*** Material for this task ***

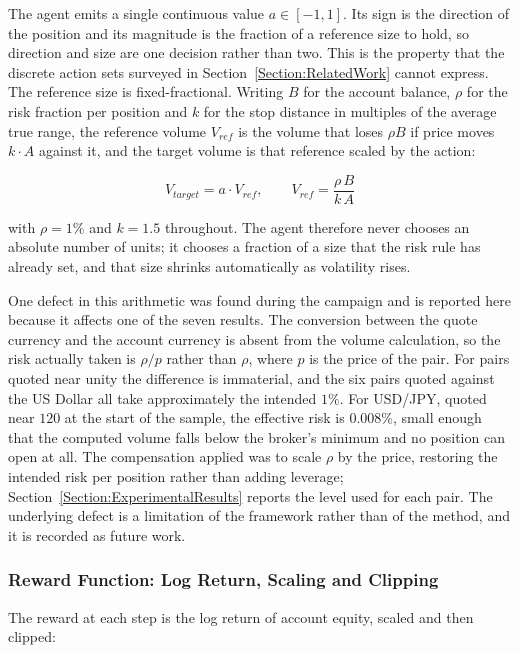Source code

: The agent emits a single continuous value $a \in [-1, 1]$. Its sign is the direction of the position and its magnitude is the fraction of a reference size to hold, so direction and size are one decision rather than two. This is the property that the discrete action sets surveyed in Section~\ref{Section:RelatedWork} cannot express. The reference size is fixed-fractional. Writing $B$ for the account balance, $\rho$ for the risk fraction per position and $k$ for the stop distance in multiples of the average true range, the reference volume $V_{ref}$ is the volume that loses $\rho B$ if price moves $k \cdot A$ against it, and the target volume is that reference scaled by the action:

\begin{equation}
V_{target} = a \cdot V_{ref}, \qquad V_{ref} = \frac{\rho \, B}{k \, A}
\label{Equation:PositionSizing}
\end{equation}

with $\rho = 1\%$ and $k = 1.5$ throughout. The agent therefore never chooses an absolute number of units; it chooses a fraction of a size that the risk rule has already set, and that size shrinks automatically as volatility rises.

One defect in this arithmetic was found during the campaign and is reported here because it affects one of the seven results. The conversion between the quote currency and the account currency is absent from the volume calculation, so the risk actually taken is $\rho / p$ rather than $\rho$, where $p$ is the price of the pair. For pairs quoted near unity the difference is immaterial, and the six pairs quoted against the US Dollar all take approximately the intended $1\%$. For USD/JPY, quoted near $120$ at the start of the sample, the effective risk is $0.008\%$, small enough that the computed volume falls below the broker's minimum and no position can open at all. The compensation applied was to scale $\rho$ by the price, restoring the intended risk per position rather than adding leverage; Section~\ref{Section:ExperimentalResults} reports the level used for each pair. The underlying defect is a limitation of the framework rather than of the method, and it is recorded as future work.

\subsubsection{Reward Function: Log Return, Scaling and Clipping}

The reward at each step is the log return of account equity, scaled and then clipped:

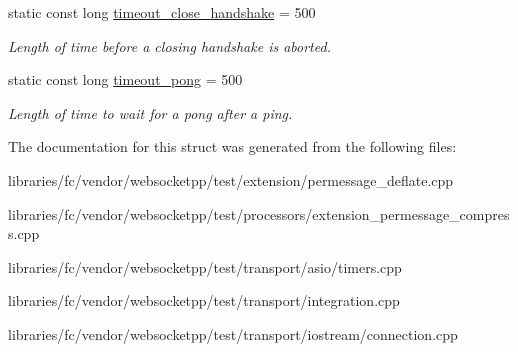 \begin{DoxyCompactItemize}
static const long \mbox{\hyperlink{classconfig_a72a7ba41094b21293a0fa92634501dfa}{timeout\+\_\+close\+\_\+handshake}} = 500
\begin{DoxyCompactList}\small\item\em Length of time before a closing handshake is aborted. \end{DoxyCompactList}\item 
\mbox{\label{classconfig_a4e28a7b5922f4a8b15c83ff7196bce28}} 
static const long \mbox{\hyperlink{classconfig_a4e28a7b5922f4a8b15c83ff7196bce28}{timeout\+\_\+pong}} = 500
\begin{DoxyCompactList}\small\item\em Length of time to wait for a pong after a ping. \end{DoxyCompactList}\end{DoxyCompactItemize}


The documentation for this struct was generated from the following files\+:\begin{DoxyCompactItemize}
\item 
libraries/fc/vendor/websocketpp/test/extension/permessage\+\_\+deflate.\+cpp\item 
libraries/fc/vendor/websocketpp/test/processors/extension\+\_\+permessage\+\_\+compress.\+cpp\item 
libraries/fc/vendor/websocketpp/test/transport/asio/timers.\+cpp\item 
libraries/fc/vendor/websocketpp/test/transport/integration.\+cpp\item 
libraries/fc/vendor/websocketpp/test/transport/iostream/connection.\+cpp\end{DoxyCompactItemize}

***
*** Material for this task ***

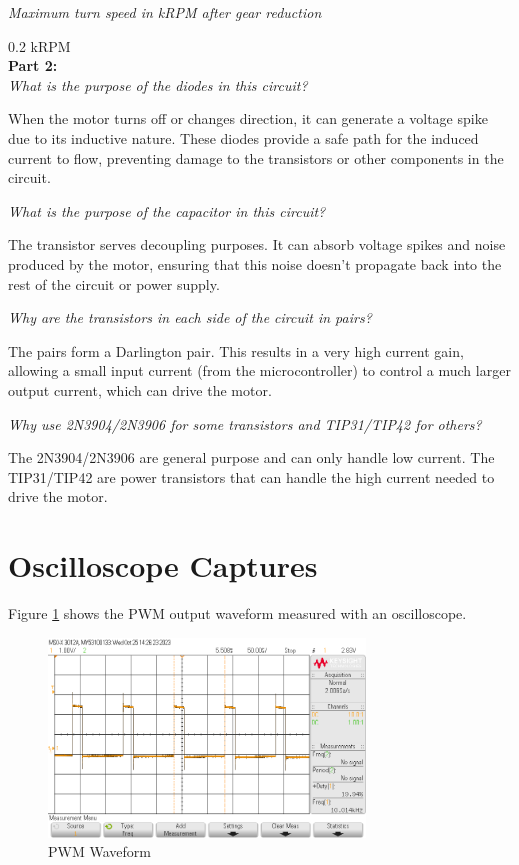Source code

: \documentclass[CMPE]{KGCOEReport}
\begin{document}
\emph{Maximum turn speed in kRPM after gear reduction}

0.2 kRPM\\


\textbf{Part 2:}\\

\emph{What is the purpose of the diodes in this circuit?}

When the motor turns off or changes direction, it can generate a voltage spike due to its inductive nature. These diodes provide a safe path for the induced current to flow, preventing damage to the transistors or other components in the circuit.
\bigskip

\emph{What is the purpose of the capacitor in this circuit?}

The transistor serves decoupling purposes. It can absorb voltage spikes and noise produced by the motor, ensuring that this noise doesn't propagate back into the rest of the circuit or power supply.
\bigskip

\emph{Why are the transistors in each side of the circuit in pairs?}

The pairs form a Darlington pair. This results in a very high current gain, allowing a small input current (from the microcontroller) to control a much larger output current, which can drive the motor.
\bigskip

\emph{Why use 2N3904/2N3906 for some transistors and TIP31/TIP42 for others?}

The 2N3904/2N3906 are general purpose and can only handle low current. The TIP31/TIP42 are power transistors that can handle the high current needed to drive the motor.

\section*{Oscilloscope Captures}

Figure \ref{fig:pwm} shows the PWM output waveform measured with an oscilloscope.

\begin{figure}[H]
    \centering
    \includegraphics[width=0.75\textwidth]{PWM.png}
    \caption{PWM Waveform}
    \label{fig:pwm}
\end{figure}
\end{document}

***

**Exercise details**
Scan the entries above, and wherever a line holds the string "label", copy it.

**Your solution**
\label{Equation:PositionSizing}
\mbox{\label{classconfig_a4e28a7b5922f4a8b15c83ff7196bce28}} 
    \label{fig:pwm}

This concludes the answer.